With regards to your teacher administering the insulin, this can be a problem as simply their insurance would not cover them to do so!. But with that said, there are Epileptic people at school as well as people with severe allergies who many require medicine to be administered in an emergency, so there must be some facility for that!? Someone at the school much be trained for this, usually the school will send school first aiders on relevant courses in administering certain drugs!.Www@Answer-Health@Com

Tell your son's school to take a long walk off a short pier!. If you feel you need to be there to give him a shot, by all means do it!. This is that child's life we are talking about!. That teacher needs to take a break and understand that your son, not hers, needs help from his parents!. Www@Answer-Health@Com

This is not an easy question to answer because there are so many variables,i also have the feeling that maybe there is more to your question than you have said!.
You say that having the teacher administer your sons insulin is not an option with you ,you do not say if it is an option with your son!.Also when you say about the issue of "stalking"you say part of the stalking accusation is the swimming what is the other part!?!.
I am not a teacher but i do have three children and ten grandchildren and i realise that all children are different!.Two of my children are epileptic as am i and i did everything in my power to not make them feel different or the odd one out!.When they went swimming with the school i felt sick with worry and like you wanted to be there but i did not go!.In these days of bullying any child who stands out is a prime target and your son has enough to cope with because of his diabetes!.
If his teacher feels confident enough to administer his insulin why not allow her to, if she is willing to do it then she must have done this before!.
Your son is only eight but he looks to you to give him confidence and help him in the process of growing up!.
If you really feel that you have got to be close on your mini holiday why not give your phone number to your sons teacher !.If you stay reasonably close then if there is a problem the teacher could call you but do not let your son or his friends know that you are there!.
I honestly do know how you feel but your son is now entering the age where he is feeling his feet and you must help him to do this!.Good luck and do try not to worry too much i am sure everything will be fine!.Www@Answer-Health@Com

OMG - this is terrible, the school are behaving as if he is their child! As parents, you have the rights not the school!. Do NOT be intimidated by them!. You and your son have the right to decide when the best time for him to administer the injections, not anyone else!.

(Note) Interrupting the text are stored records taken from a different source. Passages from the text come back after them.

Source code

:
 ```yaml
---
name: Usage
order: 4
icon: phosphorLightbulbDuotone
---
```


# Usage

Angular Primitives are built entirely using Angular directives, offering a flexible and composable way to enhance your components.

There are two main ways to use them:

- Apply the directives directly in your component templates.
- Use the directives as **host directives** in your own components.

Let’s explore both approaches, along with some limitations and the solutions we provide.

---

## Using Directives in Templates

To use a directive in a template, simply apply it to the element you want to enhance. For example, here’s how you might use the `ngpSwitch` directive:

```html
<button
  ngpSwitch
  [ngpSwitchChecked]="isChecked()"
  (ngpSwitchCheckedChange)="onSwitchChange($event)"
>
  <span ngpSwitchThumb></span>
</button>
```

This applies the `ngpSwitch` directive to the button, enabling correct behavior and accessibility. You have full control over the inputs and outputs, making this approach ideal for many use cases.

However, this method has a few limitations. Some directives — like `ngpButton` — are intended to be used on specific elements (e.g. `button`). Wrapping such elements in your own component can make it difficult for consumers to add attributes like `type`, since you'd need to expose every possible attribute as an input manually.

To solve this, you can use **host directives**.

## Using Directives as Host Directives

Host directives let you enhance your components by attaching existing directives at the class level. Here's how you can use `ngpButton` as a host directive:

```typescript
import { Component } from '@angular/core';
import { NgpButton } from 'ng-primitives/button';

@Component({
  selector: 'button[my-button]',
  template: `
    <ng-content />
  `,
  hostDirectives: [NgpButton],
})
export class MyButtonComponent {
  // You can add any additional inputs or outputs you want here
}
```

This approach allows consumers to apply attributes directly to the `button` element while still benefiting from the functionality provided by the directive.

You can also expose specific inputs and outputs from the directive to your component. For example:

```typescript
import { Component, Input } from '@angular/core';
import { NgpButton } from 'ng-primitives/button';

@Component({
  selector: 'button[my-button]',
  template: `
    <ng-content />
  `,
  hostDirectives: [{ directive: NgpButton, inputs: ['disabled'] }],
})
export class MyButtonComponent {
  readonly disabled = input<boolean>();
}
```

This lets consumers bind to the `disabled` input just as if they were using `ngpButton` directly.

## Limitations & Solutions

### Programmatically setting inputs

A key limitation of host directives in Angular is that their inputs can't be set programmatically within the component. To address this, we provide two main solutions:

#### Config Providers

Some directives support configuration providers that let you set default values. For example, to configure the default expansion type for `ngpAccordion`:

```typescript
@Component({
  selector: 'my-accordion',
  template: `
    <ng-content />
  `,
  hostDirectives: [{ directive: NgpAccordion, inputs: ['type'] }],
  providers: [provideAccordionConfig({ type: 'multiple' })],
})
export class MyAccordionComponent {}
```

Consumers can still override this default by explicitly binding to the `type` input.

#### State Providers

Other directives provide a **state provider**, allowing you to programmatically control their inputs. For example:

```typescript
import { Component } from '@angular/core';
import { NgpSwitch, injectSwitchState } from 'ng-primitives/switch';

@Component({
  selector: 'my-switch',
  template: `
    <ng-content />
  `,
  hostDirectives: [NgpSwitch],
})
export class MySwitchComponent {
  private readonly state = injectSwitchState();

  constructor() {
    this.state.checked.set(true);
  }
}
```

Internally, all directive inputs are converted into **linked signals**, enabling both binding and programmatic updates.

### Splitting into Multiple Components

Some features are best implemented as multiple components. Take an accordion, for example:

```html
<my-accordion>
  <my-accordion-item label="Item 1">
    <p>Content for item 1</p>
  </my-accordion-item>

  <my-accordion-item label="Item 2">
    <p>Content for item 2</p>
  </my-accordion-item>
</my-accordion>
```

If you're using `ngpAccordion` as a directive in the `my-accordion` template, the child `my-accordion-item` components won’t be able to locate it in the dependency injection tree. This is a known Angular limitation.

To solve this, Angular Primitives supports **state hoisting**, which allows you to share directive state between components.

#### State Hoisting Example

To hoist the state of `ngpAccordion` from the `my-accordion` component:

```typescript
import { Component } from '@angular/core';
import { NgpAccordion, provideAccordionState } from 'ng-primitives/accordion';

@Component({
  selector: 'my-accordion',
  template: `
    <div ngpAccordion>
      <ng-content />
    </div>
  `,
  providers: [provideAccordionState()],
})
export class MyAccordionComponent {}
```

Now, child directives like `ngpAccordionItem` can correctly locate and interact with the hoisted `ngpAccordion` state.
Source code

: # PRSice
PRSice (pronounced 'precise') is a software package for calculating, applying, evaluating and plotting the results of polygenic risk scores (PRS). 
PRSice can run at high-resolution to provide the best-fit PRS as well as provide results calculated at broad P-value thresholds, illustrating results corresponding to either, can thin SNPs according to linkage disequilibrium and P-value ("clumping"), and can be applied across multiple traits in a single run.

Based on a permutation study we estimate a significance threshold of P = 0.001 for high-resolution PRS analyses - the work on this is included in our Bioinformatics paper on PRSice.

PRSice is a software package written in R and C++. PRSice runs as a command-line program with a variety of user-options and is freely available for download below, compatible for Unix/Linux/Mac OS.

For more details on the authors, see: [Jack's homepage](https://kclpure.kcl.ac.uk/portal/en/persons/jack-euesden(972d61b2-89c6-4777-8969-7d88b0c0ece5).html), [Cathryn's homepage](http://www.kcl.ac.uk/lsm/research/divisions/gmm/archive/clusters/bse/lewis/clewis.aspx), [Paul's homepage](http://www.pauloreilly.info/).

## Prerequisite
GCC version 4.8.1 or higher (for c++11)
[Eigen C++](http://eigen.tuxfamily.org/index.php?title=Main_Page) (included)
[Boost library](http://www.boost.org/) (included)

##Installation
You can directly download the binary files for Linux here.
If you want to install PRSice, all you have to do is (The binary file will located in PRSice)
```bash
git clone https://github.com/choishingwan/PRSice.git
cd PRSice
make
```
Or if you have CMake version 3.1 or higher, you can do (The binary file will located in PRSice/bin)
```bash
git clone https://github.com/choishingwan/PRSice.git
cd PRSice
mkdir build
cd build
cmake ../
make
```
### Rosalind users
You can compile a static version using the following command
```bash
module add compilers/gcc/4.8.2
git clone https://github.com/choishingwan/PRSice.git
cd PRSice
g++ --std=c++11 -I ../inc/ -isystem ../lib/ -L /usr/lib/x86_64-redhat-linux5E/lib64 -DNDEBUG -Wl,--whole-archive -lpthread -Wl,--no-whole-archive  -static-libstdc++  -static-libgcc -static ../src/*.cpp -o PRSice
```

I can't believe you are being accused of stalking!. This had made me quite angry, the school have no right to make you feel like this!.

You should speak to the local authority and complain!. Please do not let the school make you feel bad!.Www@Answer-Health@Com

i understand why your son doesn't want to do his own shots because well he never has had to before!. But honestly you really need to give your kid some independence because well its not going to work if you have to follow him around forever, think about it what happens when he gets older and starts going out and stuff, he cant have you show up at a restaurant when hes 14 to give him a shot, hes going to have to do it himself and the sooner the better because the longer you wait them more hes not going to want to do it!. I know this is not a great thing but just bribe him be like if you do your injections for a week i will buy you (insert expensive toy here) and whenever he asks you to do it remind him about that toy!.

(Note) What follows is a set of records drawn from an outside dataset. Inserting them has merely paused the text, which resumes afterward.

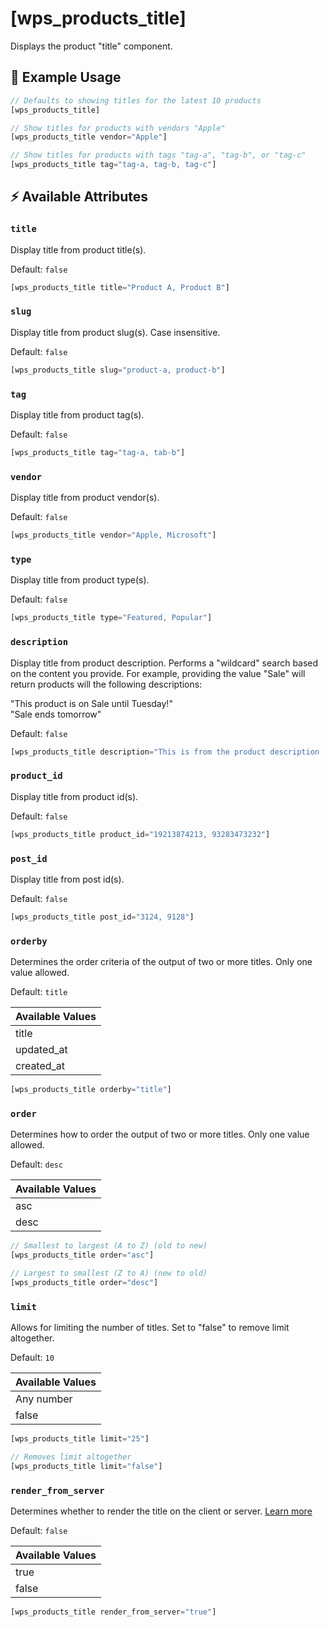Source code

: # [wps_products_title]

Displays the product "title" component.

## 🎯 Example Usage

```js
// Defaults to showing titles for the latest 10 products
[wps_products_title]

// Show titles for products with vendors "Apple"
[wps_products_title vendor="Apple"]

// Show titles for products with tags "tag-a", "tag-b", or "tag-c"
[wps_products_title tag="tag-a, tag-b, tag-c"]

```

## ⚡️ Available Attributes

### `title`

Display title from product title(s).

Default: `false`

```js
[wps_products_title title="Product A, Product B"]
```

### `slug`

Display title from product slug(s). Case insensitive.

Default: `false`

```js
[wps_products_title slug="product-a, product-b"]
```

### `tag`

Display title from product tag(s).

Default: `false`

```js
[wps_products_title tag="tag-a, tab-b"]
```

### `vendor`

Display title from product vendor(s).

Default: `false`

```js
[wps_products_title vendor="Apple, Microsoft"]
```

### `type`

Display title from product type(s).

Default: `false`

```js
[wps_products_title type="Featured, Popular"]
```

### `description`

Display title from product description. Performs a "wildcard" search based on the content you provide. For example, providing the value "Sale" will return products will the following descriptions:

"This product is on Sale until Tuesday!"<br>
"Sale ends tomorrow"

Default: `false`

```js
[wps_products_title description="This is from the product description ..."]
```

### `product_id`

Display title from product id(s).

Default: `false`

```js
[wps_products_title product_id="19213874213, 93283473232"]
```

### `post_id`

Display title from post id(s).

Default: `false`

```js
[wps_products_title post_id="3124, 9128"]
```

### `orderby`

Determines the order criteria of the output of two or more titles. Only one value allowed.

Default: `title`

| Available Values |
| :--------------- |
| title            |
| updated_at       |
| created_at       |

```js
[wps_products_title orderby="title"]
```

### `order`

Determines how to order the output of two or more titles. Only one value allowed.

Default: `desc`

| Available Values |
| :--------------- |
| asc              |
| desc             |

```js
// Smallest to largest (A to Z) (old to new)
[wps_products_title order="asc"]

// Largest to smallest (Z to A) (new to old)
[wps_products_title order="desc"]
```

### `limit`

Allows for limiting the number of titles. Set to "false" to remove limit altogether.

Default: `10`

| Available Values |
| :--------------- |
| Any number       |
| false            |

```js
[wps_products_title limit="25"]

// Removes limit altogether
[wps_products_title limit="false"]
```

### `render_from_server`

Determines whether to render the title on the client or server. [Learn more](/getting-started/displaying)

Default: `false`

| Available Values |
| :--------------- |
| true             |
| false            |

```js
[wps_products_title render_from_server="true"]
```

But then again the school should not be expecting him to take care of himself hes only 8 they should be sending a nurse or having you chaperon this trip!. because a 8 year old can not be responsible for that!.

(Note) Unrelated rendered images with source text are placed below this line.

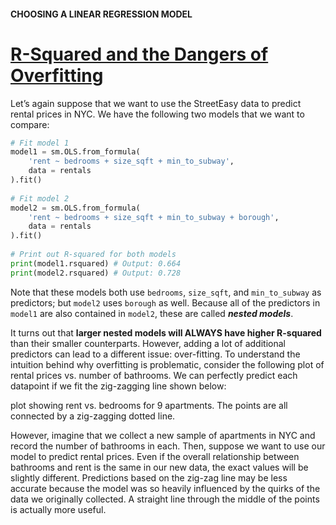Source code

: #### CHOOSING A LINEAR REGRESSION MODEL

# [R-Squared and the Dangers of Overfitting](https://www.codecademy.com/courses/linear-regression-mssp/lessons/choosing-a-linear-regression-model/exercises/r-squared-and-the-dangers-of-overfitting)

Let’s again suppose that we want to use the StreetEasy data to predict rental prices in NYC. 
We have the following two models that we want to compare:
```py
# Fit model 1
model1 = sm.OLS.from_formula(
    'rent ~ bedrooms + size_sqft + min_to_subway', 
    data = rentals
).fit()
 
# Fit model 2
model2 = sm.OLS.from_formula(
    'rent ~ bedrooms + size_sqft + min_to_subway + borough', 
    data = rentals
).fit()
 
# Print out R-squared for both models
print(model1.rsquared) # Output: 0.664
print(model2.rsquared) # Output: 0.728
```
Note that these models both use `bedrooms`, `size_sqft`, and `min_to_subway` as predictors; but `model2` uses `borough` as well. 
Because all of the predictors in `model1` are also contained in `model2`, these are called ***nested models***.

It turns out that **larger nested models will ALWAYS have higher R-squared** than their smaller counterparts. 
However, adding a lot of additional predictors can lead to a different issue: over-fitting. 
To understand the intuition behind why overfitting is problematic, consider the following plot of rental prices vs. number of bathrooms. 
We can perfectly predict each datapoint if we fit the zig-zagging line shown below:

plot showing rent vs. bedrooms for 9 apartments. The points are all connected by a zig-zagging dotted line.

However, imagine that we collect a new sample of apartments in NYC and record the number of bathrooms in each. Then, suppose we want to use our model to predict rental prices. Even if the overall relationship between bathrooms and rent is the same in our new data, the exact values will be slightly different. Predictions based on the zig-zag line may be less accurate because the model was so heavily influenced by the quirks of the data we originally collected. A straight line through the middle of the points is actually more useful.
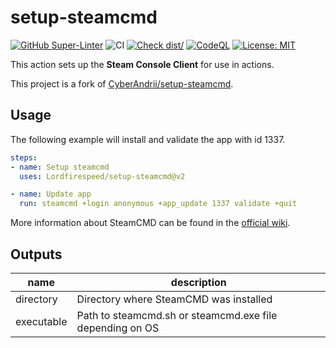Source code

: # setup-steamcmd

[![GitHub Super-Linter](https://github.com/actions/typescript-action/actions/workflows/linter.yml/badge.svg)](https://github.com/super-linter/super-linter)
![CI](https://github.com/actions/typescript-action/actions/workflows/ci.yml/badge.svg)
[![Check dist/](https://github.com/actions/typescript-action/actions/workflows/check-dist.yml/badge.svg)](https://github.com/actions/typescript-action/actions/workflows/check-dist.yml)
[![CodeQL](https://github.com/actions/typescript-action/actions/workflows/codeql-analysis.yml/badge.svg)](https://github.com/actions/typescript-action/actions/workflows/codeql-analysis.yml)
[![License: MIT](https://img.shields.io/github/license/Lordfirespeed/setup-steamcmd?label=License)](LICENSE)

This action sets up the **Steam Console Client** for use in actions.

This project is a fork of [CyberAndrii/setup-steamcmd](https://github.com/CyberAndrii/setup-steamcmd).

## Usage

The following example will install and validate the app with id 1337.

```yaml
steps:
- name: Setup steamcmd
  uses: Lordfirespeed/setup-steamcmd@v2

- name: Update app
  run: steamcmd +login anonymous +app_update 1337 validate +quit
```

More information about SteamCMD can be found in the [official wiki](https://developer.valvesoftware.com/wiki/SteamCMD).

## Outputs

| name       | description                                              |
|------------|----------------------------------------------------------|
| directory  | Directory where SteamCMD was installed                   |
| executable | Path to steamcmd.sh or steamcmd.exe file depending on OS |
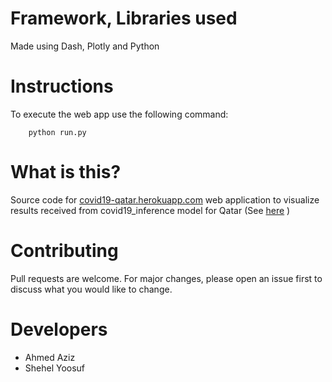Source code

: # Framework, Libraries used
Made using Dash, Plotly and Python 

# Instructions
To execute the web app use the following command:
```
    python run.py
```


# What is this?
Source code for [covid19-qatar.herokuapp.com](covid19-qatar.herokuapp.com) web application to visualize results received from covid19_inference model for Qatar (See [here](https://github.com/shehel/covid19_inference) )


# Contributing
Pull requests are welcome. For major changes, please open an issue first to discuss what you would like to change.

# Developers
- Ahmed Aziz             <br />
- Shehel Yoosuf        <br />
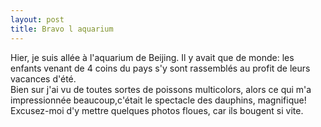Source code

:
 ```yaml
---
layout: post
title: Bravo l aquarium
---
```


<p>Hier, je suis allée à l&#39;aquarium de Beijing. Il y avait que de monde: les enfants venant de 4 coins du pays s&#39;y sont rassemblés au profit de leurs vacances d&#39;été.<br />Bien sur j&#39;ai vu de toutes sortes de poissons multicolors, alors ce qui m&#39;a impressionnée beaucoup,c&#39;était le spectacle des dauphins, magnifique!<br />Excusez-moi d&#39;y mettre quelques photos floues, car ils bougent si vite.</p>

but hey why not let the teacher do it i mean its only a little itty bitty needle its not like she can screw it up that much

but honestly you do really need to back of a little the more you hang around the "weirder" you kid will seam to the other kids and really do you want your kid to be the weird one no one wants to play with, no you really don't!. so try and give him some independence!.

how about a insulin pump that could be really helpful for him!.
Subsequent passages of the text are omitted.